Excerpt:
A storm is brewing over changes the Obama administration has made to counter-terrorism training. In the fall the administration initiated a widespread review of training and trainers, which resulted in the blacklisting of many trainers, the censoring of training materials, and the requirement that all training and briefing slides now be subjected to an anonymous review process. To many it seems a backwards move. National security documents repeatedly stated the importance of training and preparedness for our military and law enforcement in order that they fully understand the nature of the enemy. This became a particularly hot issue following the Ft.

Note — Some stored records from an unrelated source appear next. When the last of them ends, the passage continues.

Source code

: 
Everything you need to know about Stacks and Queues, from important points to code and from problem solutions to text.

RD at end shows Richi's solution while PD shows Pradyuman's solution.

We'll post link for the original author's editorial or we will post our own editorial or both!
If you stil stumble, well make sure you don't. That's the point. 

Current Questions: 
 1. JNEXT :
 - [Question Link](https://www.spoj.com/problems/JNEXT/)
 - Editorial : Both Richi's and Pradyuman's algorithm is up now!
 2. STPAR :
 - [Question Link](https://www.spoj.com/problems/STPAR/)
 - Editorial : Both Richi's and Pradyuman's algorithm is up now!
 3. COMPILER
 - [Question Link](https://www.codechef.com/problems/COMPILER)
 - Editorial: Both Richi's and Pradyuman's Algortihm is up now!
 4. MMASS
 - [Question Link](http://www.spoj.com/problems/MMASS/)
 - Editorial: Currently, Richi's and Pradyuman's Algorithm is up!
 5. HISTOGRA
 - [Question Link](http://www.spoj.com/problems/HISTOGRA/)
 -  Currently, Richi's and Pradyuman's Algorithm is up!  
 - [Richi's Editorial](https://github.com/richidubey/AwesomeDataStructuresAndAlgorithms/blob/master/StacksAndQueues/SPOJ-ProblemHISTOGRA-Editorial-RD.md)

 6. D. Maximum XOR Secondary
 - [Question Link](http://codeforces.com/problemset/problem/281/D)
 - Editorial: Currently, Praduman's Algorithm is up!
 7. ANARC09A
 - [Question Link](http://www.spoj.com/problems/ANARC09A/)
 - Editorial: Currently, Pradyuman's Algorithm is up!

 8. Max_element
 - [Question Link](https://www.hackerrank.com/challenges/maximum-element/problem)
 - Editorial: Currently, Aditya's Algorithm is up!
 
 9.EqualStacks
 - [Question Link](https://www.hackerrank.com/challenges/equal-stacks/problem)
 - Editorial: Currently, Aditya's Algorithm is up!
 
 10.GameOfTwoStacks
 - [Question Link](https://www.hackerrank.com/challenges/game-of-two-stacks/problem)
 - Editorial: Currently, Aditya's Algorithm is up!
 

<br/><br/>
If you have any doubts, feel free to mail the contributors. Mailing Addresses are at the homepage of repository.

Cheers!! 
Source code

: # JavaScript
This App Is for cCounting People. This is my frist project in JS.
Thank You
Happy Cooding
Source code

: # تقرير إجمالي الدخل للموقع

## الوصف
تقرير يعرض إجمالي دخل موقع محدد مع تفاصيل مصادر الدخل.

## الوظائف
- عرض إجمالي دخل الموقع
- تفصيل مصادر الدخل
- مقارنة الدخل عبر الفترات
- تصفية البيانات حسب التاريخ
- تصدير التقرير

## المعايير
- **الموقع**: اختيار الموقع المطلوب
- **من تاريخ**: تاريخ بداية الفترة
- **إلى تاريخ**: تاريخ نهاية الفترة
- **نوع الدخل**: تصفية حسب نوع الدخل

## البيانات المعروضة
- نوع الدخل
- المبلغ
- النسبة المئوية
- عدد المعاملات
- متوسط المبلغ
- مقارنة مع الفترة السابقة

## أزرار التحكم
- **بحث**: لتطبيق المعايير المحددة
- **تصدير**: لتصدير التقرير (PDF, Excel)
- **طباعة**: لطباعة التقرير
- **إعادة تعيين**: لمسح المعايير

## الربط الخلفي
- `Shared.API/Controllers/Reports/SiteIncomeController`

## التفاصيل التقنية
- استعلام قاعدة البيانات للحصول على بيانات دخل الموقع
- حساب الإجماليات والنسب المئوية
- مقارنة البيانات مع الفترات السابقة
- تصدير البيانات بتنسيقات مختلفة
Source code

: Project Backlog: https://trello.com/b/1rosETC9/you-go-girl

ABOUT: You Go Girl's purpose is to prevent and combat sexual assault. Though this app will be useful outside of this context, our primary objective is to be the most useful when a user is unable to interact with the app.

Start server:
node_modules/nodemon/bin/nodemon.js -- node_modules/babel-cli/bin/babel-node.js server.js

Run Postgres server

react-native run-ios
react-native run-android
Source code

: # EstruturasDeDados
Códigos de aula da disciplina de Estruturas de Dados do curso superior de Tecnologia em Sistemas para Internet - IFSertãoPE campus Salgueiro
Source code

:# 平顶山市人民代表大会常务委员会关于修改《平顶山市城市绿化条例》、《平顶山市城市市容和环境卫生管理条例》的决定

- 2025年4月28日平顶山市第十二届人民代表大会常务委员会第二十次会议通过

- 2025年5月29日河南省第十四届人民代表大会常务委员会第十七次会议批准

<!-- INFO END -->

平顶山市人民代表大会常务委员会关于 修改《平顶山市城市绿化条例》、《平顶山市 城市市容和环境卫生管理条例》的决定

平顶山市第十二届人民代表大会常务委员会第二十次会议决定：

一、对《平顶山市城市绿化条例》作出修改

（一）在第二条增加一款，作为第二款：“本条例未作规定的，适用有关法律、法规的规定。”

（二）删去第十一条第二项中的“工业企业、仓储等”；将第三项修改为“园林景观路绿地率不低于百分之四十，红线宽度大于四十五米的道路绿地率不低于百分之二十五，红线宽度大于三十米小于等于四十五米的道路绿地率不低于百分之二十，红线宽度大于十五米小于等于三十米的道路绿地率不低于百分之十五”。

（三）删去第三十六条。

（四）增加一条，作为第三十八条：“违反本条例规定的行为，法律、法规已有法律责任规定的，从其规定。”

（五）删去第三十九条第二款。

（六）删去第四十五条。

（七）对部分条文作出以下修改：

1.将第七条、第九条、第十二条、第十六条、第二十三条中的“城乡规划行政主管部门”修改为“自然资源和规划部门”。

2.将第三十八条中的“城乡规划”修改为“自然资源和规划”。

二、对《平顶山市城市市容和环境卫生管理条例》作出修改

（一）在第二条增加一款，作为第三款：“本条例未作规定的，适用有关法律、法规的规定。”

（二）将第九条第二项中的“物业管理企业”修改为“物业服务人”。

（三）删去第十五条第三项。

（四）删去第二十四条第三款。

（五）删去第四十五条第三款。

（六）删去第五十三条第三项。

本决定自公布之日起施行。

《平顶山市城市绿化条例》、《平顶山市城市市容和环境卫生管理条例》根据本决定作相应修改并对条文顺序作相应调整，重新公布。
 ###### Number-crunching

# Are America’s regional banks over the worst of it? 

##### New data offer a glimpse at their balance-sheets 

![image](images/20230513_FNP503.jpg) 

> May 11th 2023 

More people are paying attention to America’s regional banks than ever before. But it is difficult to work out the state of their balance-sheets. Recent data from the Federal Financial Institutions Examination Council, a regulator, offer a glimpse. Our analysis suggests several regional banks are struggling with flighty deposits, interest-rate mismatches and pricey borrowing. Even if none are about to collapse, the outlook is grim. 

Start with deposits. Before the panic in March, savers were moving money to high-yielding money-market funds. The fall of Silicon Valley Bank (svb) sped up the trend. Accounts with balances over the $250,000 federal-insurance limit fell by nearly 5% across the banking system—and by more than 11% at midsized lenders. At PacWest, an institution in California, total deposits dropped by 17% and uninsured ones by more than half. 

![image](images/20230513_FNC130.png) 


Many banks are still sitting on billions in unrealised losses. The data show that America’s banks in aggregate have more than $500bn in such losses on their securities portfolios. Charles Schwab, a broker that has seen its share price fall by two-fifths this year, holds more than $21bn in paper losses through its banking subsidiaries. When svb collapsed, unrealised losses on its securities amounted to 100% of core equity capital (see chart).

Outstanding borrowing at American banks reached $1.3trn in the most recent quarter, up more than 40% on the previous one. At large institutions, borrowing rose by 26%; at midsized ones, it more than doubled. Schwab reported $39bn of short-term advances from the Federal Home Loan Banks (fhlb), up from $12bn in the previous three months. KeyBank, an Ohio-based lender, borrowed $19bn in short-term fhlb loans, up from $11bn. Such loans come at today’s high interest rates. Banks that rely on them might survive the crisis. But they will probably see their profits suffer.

Hood shooting, when U.S. officials openly acknowledged they had failed to connect the dots.
Now the question of counter-terrorism training is again hitting the national spotlight. Five members of Congress have written letters to five Inspectors General (Homeland Security, Department of State, ODNI, DoJ, and DoD) and to John Brennan, raising concern over individuals in key national security positions who "share their sympathy for Islamist causes in addition to sharing some of their associations with organizations that are advancing such agendas inside the United States." The letters allege it is these individuals who, through their undue influence, have caused the changes to counter-terrorism training (and other aspects of CT policy and practice) and that these changes in fact weaken American national security rather than strengthen it. The members who signed the letters—Michele Bachmann, Trent Franks, Louie Gohmert, Thomas Rooney, and Lynn Westmoreland—have received heavy flak for their initiative. But they have also set something powerful in motion. Their letters have sparked widespread interest from media, policy experts, and the public. The Inspectors General will hopefully respond to the requests with investigations of their own, but the non-governmental experts now have an important role to play as well. It is in part they who must sort through the massive quantities of information, find connections, piece together the pieces, to determine whether the concerns expressed by the members have merit.